Uncontrolled activation of mucosal effector T cells has been identified as the main pathogenic mechanism involved in the initiation and perpetuation of intestinal inflammatory reactions.

Patients with moderate UC are initially treated with mesalazine, applied both orally and rectally. If symptoms do not improve, systemic corticosteroids are to be administered. Patients who do not respond to systemic corticosteroids may become eligible for treatment with a calcineurin inhibitor or an anti-tumor necrosis factor (TNF)α antibody. Alternatively, patients may have to undergo major colorectal surgery.

Patients who do not adequately respond to these treatment strategies exhibit serious drawbacks. Colorectal surgery may result in a severely compromised quality of life.

Therefore, patients with moderate or severe UC may significantly benefit from new therapeutic alternatives.

The transcription factor GATA-3 is an interesting target for a novel therapeutic strategy in UC.

GATA-3 is the key regulation factor of Th2-driven immune responses. It is indispensable for the differentiation and activation of Th2 cells, integrates Th2 signals, and induces Th2 cytokine expression.
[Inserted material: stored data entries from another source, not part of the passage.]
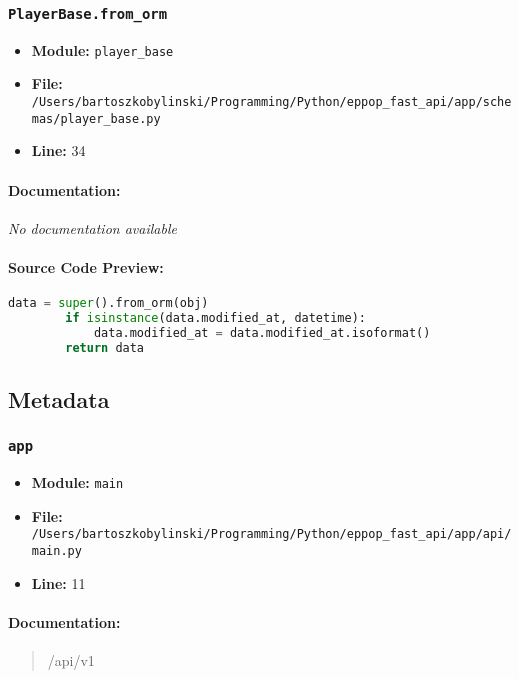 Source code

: \documentclass[11pt,a4paper]{article}
\begin{document}
\subsubsection{\texttt{PlayerBase.from\_orm}}

\begin{itemize}
    \item \textbf{Module:} \texttt{player\_base}
    \item \textbf{File:} \texttt{/Users/bartoszkobylinski/Programming/Python/eppop\_fast\_api/app/schemas/player\_base.py}
    \item \textbf{Line:} 34
\end{itemize}

\paragraph{Documentation:} \textit{No documentation available}

\paragraph{Source Code Preview:}
\begin{lstlisting}[language=Python]
        data = super().from_orm(obj)
        if isinstance(data.modified_at, datetime):
            data.modified_at = data.modified_at.isoformat()
        return data
\end{lstlisting}

\vspace{1em}
\subsection{Metadata}

\subsubsection{\texttt{app}}

\begin{itemize}
    \item \textbf{Module:} \texttt{main}
    \item \textbf{File:} \texttt{/Users/bartoszkobylinski/Programming/Python/eppop\_fast\_api/app/api/main.py}
    \item \textbf{Line:} 11
\end{itemize}

\paragraph{Documentation:}
\begin{quote}
/api/v1
\end{quote}
\end{document}
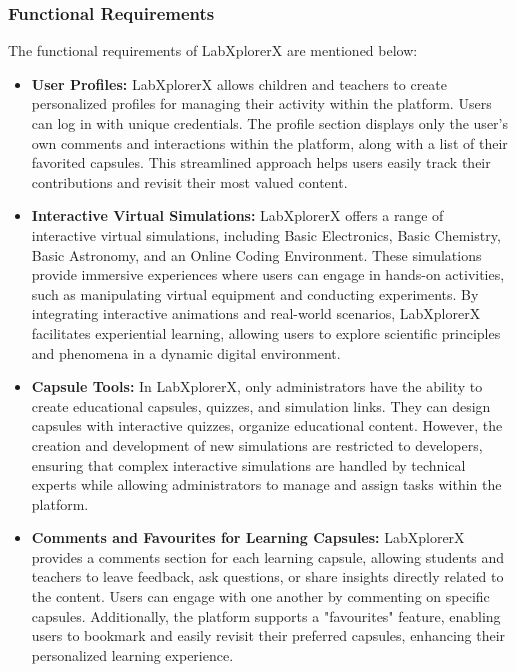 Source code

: \subsubsection{Functional Requirements}The functional requirements of LabXplorerX are mentioned below:
\begin{itemize}
    \item \textbf{User Profiles:}  
    LabXplorerX allows children and teachers to create personalized profiles for managing their activity within the platform. Users can log in with unique credentials. The profile section displays only the user's own comments and interactions within the platform, along with a list of their favorited capsules. This streamlined approach helps users easily track their contributions and revisit their most valued content.

    \item \textbf{Interactive Virtual Simulations:} LabXplorerX offers a range of interactive virtual simulations, including Basic Electronics, Basic Chemistry, Basic Astronomy, and an Online Coding Environment. These simulations provide immersive experiences where users can engage in hands-on activities, such as manipulating virtual equipment and conducting experiments. By integrating interactive animations and real-world scenarios, LabXplorerX facilitates experiential learning, allowing users to explore scientific principles and phenomena in a dynamic digital environment.

    \item \textbf{Capsule Tools:}  
    In LabXplorerX, only administrators have the ability to create educational capsules, quizzes, and simulation links. They can design capsules with interactive quizzes, organize educational content. However, the creation and development of new simulations are restricted to developers, ensuring that complex interactive simulations are handled by technical experts while allowing administrators to manage and assign tasks within the platform.
    

    \item \textbf{Comments and Favourites for Learning Capsules:}  
    LabXplorerX provides a comments section for each learning capsule, allowing students and teachers to leave feedback, ask questions, or share insights directly related to the content. Users can engage with one another by commenting on specific capsules. Additionally, the platform supports a "favourites" feature, enabling users to bookmark and easily revisit their preferred capsules, enhancing their personalized learning experience.



\end{itemize}

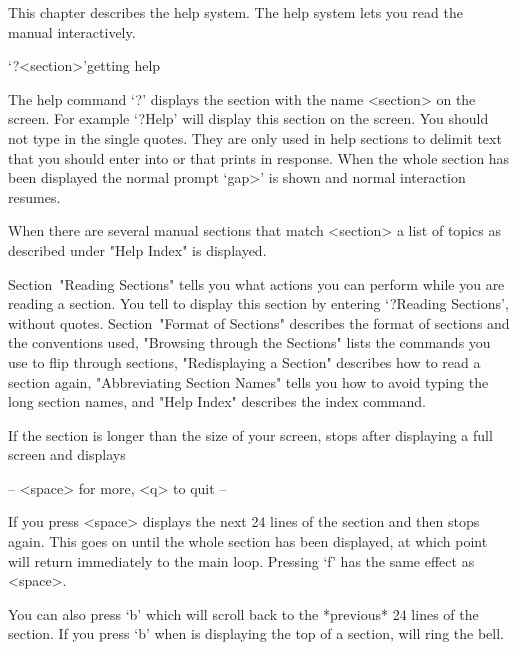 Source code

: %
%
%
%

This chapter describes the {\GAP} help system.
The help system lets you read the manual interactively.


\>`?<section>'{getting help}

The help command `?' displays the section with the name <section> on the
screen. For example `?Help' will display this section on the screen.
You should not type in the single quotes. They are only used in help
sections to delimit text that you should enter into {\GAP} or that {\GAP}
prints in response. When the whole section has been displayed the normal
{\GAP} prompt `gap>' is shown and normal {\GAP} interaction resumes.

When there are several manual sections that match <section> a list of topics
as described under "Help Index" is displayed.

Section~"Reading Sections" tells you what actions you can perform
while you are reading a section. You tell {\GAP} to display this
section by entering `?Reading Sections', without quotes.
Section~"Format of Sections" describes the format of sections and the
conventions used,
"Browsing through the Sections" lists the commands you use to flip
through sections, "Redisplaying a Section" describes how to read a
section again, "Abbreviating Section Names" tells you how to avoid typing
the long section names, and "Help Index" describes the index command.


If the section is longer than the size of your screen, {\GAP} stops after
displaying a full screen and displays

\begintt
-- <space> for more, <q> to quit --
\endtt

If you press <space> {\GAP} displays the next 24 lines of the section and
then stops again. This goes on until the whole section has been
displayed, at which point {\GAP} will return immediately to the main
{\GAP} loop. Pressing `f' has the same effect as <space>.

You can also press `b' which will scroll back to
the *previous* 24 lines of the section. If you press `b' when
{\GAP} is displaying the top of a section, {\GAP} will ring the bell.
Results of a recent clinical trial in children showed that GATA-3 is involved in the pathogenesis of the acute phase of UC.

The investigational product SB012 contains the DNAzyme hgd40 that targets GATA-3. By cleaving GATA-3 mRNA hgd40 reduces specific cytokine production and thereby reduces key features of mucosal inflammation.

DNAzymes are completely generated by chemical synthesis, not by use of any living organism and are therefore not biological drugs.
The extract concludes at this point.